## Provided entries:

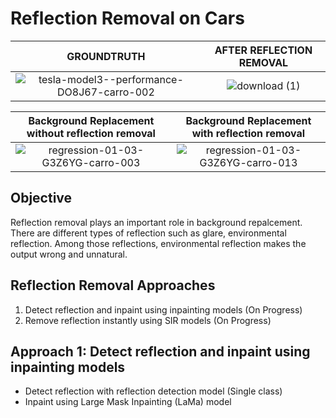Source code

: # Reflection Removal on Cars
GROUNDTRUTH            |  AFTER REFLECTION REMOVAL
:-------------------------:|:-------------------------:
![tesla-model3--performance-DO8J67-carro-002](https://user-images.githubusercontent.com/20230956/211248602-432b2853-4ad1-4f44-821a-3c1e74b93fd4.jpg)  | ![download (1)](https://user-images.githubusercontent.com/20230956/211249058-3c19012a-01e5-45e8-a080-caa682fb06ae.png)

Background Replacement without reflection removal            |  Background Replacement with reflection removal
:-------------------------:|:-------------------------:
![regression-01-03-G3Z6YG-carro-003](https://user-images.githubusercontent.com/20230956/211249694-7457923a-72eb-48f3-b074-ab2c0c478594.jpg) | ![regression-01-03-G3Z6YG-carro-013](https://user-images.githubusercontent.com/20230956/211249762-8a524e45-1521-43c6-a4bb-9def47ebe119.jpg)


## Objective
Reflection removal plays an important role in background repalcement. There are different types of reflection such as glare, environmental reflection. Among those reflections, environmental reflection makes the output wrong and unnatural. 

## Reflection Removal Approaches
1. Detect reflection and inpaint using inpainting models (On Progress)
2. Remove reflection instantly using SIR models (On Progress)

## Approach 1: Detect reflection and inpaint using inpainting models
* Detect reflection with reflection detection model (Single class)
* Inpaint using Large Mask Inpainting (LaMa) model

## Work to complete:
Take each line from the records and copy it unchanged, leaving images out.

## Expected output:
Source code

: # Reflection Removal on Cars
GROUNDTRUTH            |  AFTER REFLECTION REMOVAL
:-------------------------:|:-------------------------:
![tesla-model3--performance-DO8J67-carro-002](https://user-images.githubusercontent.com/20230956/211248602-432b2853-4ad1-4f44-821a-3c1e74b93fd4.jpg)  | ![download (1)](https://user-images.githubusercontent.com/20230956/211249058-3c19012a-01e5-45e8-a080-caa682fb06ae.png)

Background Replacement without reflection removal            |  Background Replacement with reflection removal
:-------------------------:|:-------------------------:
![regression-01-03-G3Z6YG-carro-003](https://user-images.githubusercontent.com/20230956/211249694-7457923a-72eb-48f3-b074-ab2c0c478594.jpg) | ![regression-01-03-G3Z6YG-carro-013](https://user-images.githubusercontent.com/20230956/211249762-8a524e45-1521-43c6-a4bb-9def47ebe119.jpg)


## Objective
Reflection removal plays an important role in background repalcement. There are different types of reflection such as glare, environmental reflection. Among those reflections, environmental reflection makes the output wrong and unnatural. 

## Reflection Removal Approaches
1. Detect reflection and inpaint using inpainting models (On Progress)
2. Remove reflection instantly using SIR models (On Progress)

## Approach 1: Detect reflection and inpaint using inpainting models
* Detect reflection with reflection detection model (Single class)
* Inpaint using Large Mask Inpainting (LaMa) model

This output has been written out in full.